You are given a staircase with n steps, and you can climb either 1 or 2 steps at a time. Determine how many distinct sequences of steps will take you to the top, emphasizing the dynamic programming pattern where each state depends on previous states.

For example, given n = 3, the possible ways to climb are [1,1,1], [1,2], and [2,1]. Constraints require 1 <= n <= 45, and you should focus on leveraging memoization or iterative DP to compute results efficiently.

Examples

Example 1

Input: n = 2

Output: 2

There are two ways to climb to the top.

  1. 1 step + 1 step
  2. 2 steps

Example 2

Input: n = 3

Output: 3

There are three ways to climb to the top.

  1. 1 step + 1 step + 1 step
  2. 1 step + 2 steps
  3. 2 steps + 1 step

Constraints

  • 1 <= n <= 45

Solution Approach

Recursive with Memoization

Define a helper function that returns the number of ways to reach step k. Use memoization to store results for each step to avoid redundant recursion. Base cases are step 0 and step 1. The transition is f(k) = f(k-1) + f(k-2), directly reflecting the allowed step sizes.

Iterative Dynamic Programming

Use a DP array dp[0..n] where dp[i] stores the number of ways to reach step i. Initialize dp[0] = 1, dp[1] = 1. Iteratively fill dp[i] = dp[i-1] + dp[i-2]. This approach avoids recursion overhead and is simple to implement for the state transition pattern.

Optimized Space Using Two Variables

Instead of an array, keep only two variables representing previous two steps. Update iteratively using temp = prev1 + prev2. This reduces space complexity to O(1) while still adhering to the same transition f(n) = f(n-1) + f(n-2).

Complexity Analysis

Metric Value
Time Depends on the final approach
Space Depends on the final approach

Time complexity is O(n) for iterative or memoized DP, since each step is computed once. Space complexity is O(n) for the DP array or memoization table, reducible to O(1) with two-variable optimization. The recurrence ensures linear growth without recomputation.

What Interviewers Usually Probe

  • Asks for the number of ways to reach step n using allowed steps.
  • Hints at using previous step results, indicating dynamic programming pattern recognition.
  • Tests understanding of optimizing space from DP array to constant variables.

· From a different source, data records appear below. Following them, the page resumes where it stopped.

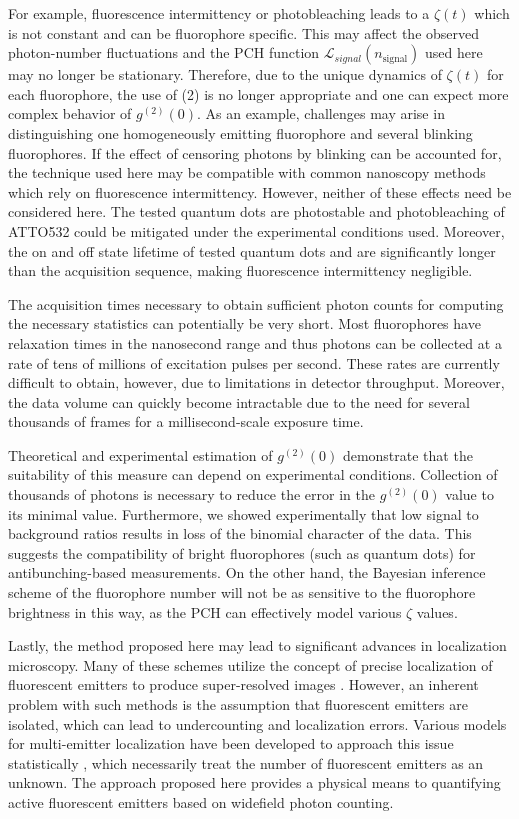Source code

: For example, fluorescence intermittency or photobleaching leads to a $\zeta(t)$ which is not constant and can be fluorophore specific. This may affect the observed photon-number fluctuations and the PCH function $\mathcal{L}_{signal}(n_{\mathrm{signal}})$ used here may no longer be stationary. Therefore, due to the unique dynamics of $\zeta(t)$ for each fluorophore, the use of (2) is no longer appropriate and one can expect more complex behavior of $g^{(2)}(0)$. As an example, challenges may arise in distinguishing one homogeneously emitting fluorophore and several blinking fluorophores. If the effect of censoring photons by blinking can be accounted for, the technique used here may be compatible with common nanoscopy methods which rely on fluorescence intermittency. However, neither of these effects need be considered here. The tested quantum dots are photostable and photobleaching of ATTO532 could be mitigated under the experimental conditions used. Moreover, the on and off state lifetime of tested quantum dots and are significantly longer than the acquisition sequence, making fluorescence intermittency negligible. 
 
The acquisition times necessary to obtain sufficient photon counts for computing the necessary statistics can potentially be very short. Most fluorophores have relaxation times in the nanosecond range and thus photons can be collected at a rate of tens of millions of excitation pulses per second. These rates are currently difficult to obtain, however, due to limitations in detector throughput. Moreover, the data volume can quickly become intractable due to the need for several thousands of frames for a millisecond-scale exposure time. 

Theoretical and experimental estimation of $g^{(2)}(0)$ demonstrate that the suitability of this measure can depend on experimental conditions. Collection of thousands of photons is necessary to reduce the error in the $g^{(2)}(0)$ value to its minimal value. Furthermore, we showed experimentally that low signal to background ratios results in loss of the binomial character of the data. This suggests the compatibility of bright fluorophores (such as quantum dots) for antibunching-based measurements. On the other hand, the Bayesian inference scheme of the fluorophore number will not be as sensitive to the fluorophore brightness in this way, as the PCH can effectively model various $\zeta$ values. 

Lastly, the method proposed here may lead to significant advances in localization microscopy. Many of these schemes utilize the concept of precise localization of fluorescent emitters to produce super-resolved images \parencite{Rust2006,Betzig2006}. However, an inherent problem with such methods is the assumption that fluorescent emitters are isolated, which can lead to undercounting and localization errors. Various models for multi-emitter localization have been developed to approach this issue statistically \parencite{Nehme2020,Speiser2021,Li2019,Fazel2019}, which necessarily treat the number of fluorescent emitters as an unknown. The approach proposed here provides a physical means to quantifying active fluorescent emitters based on widefield photon counting.

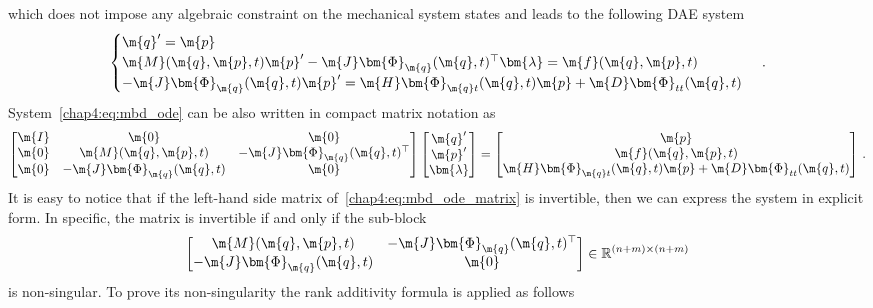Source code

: %
which does not impose any algebraic constraint on the mechanical system states and leads to the following \ac{DAE} system
%
\begin{equation}
  \begin{cases}
    \m{q}^{\prime} = \m{p} \\
    \m{M}(\m{q}, \m{p}, t)\m{p}^{\prime} - \m{J}\bm{\Phi}_{\m{q}}(\m{q}, t)^{\top}\bm{\lambda} = \m{f}(\m{q},\m{p},t) \\
    -\m{J}\bm{\Phi}_{\m{q}}(\m{q}, t)\m{p}^{\prime} = \m{H}\bm{\Phi}_{\m{q}t}(\m{q}, t)\m{p} + \m{D}\bm{\Phi}_{tt}(\m{q}, t)
  \end{cases} \, \text{.}
  \label{chap4:eq:mbd_ode}
\end{equation}
%
System~\eqref{chap4:eq:mbd_ode} can be also written in compact matrix notation as
%
\begin{equation}
  \label{chap4:eq:mbd_ode_matrix}
  \begin{bmatrix}
    \m{I} & \m{0} & \m{0} \\
    \m{0}      & \m{M}(\m{q}, \m{p}, t) & -\m{J}\bm{\Phi}_{\m{q}}(\m{q}, t)^{\top} \\
    \m{0}      & -\m{J}\bm{\Phi}_{\m{q}}(\m{q}, t) & \m{0}
  \end{bmatrix}
  \begin{bmatrix}
    \m{q}^{\prime} \\
    \m{p}^{\prime} \\
    \bm{\lambda}
  \end{bmatrix}
  =
  \begin{bmatrix}
    \m{p} \\
    \m{f}(\m{q},\m{p},t) \\
    \m{H}\bm{\Phi}_{\m{q}t}(\m{q}, t)\m{p} + \m{D}\bm{\Phi}_{tt}(\m{q}, t)
  \end{bmatrix} \, \text{.}
\end{equation}
%
It is easy to notice that if the left-hand side matrix of~\eqref{chap4:eq:mbd_ode_matrix} is invertible, then we can express the system in explicit form. In specific, the matrix is invertible if and only if the sub-block
%
\begin{equation*}
  \begin{bmatrix}
    \m{M}(\m{q}, \m{p}, t) & -\m{J}\bm{\Phi}_{\m{q}}(\m{q}, t)^{\top} \\
    -\m{J}\bm{\Phi}_{\m{q}}(\m{q}, t) & \m{0}
  \end{bmatrix}
  \in\mathbb{R}^{(n+m)\times(n+m)}
\end{equation*}
%
is non-singular. To prove its non-singularity the rank additivity formula is applied as follows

Common Pitfalls or Variants

Common pitfalls

  • Attempting plain recursion without memoization leads to exponential time complexity.
  • Confusing step sequences, double-counting combinations instead of counting distinct paths.
  • Ignoring base cases or incorrectly initializing dp array, causing off-by-one errors.

Follow-up variants

  • Changing allowed steps to 1, 2, or 3 alters the state transition and requires adjusting the DP recurrence.
  • Finding minimum steps to reach the top instead of counting distinct ways changes the problem to a min-path DP variant.
  • Adding constraints like broken steps introduces conditional checks in the transition formula.

FAQ

What is the recurrence relation for Climbing Stairs?

The number of ways to reach step n is f(n) = f(n-1) + f(n-2), reflecting the allowed step sizes of 1 or 2.

Can Climbing Stairs be solved using pure recursion?

Yes, but without memoization, recursion has exponential time complexity and will fail for larger n.

How can I reduce space in the DP solution?

Keep only the last two computed values and update iteratively to reduce space from O(n) to O(1).

What is the time complexity of iterative DP for Climbing Stairs?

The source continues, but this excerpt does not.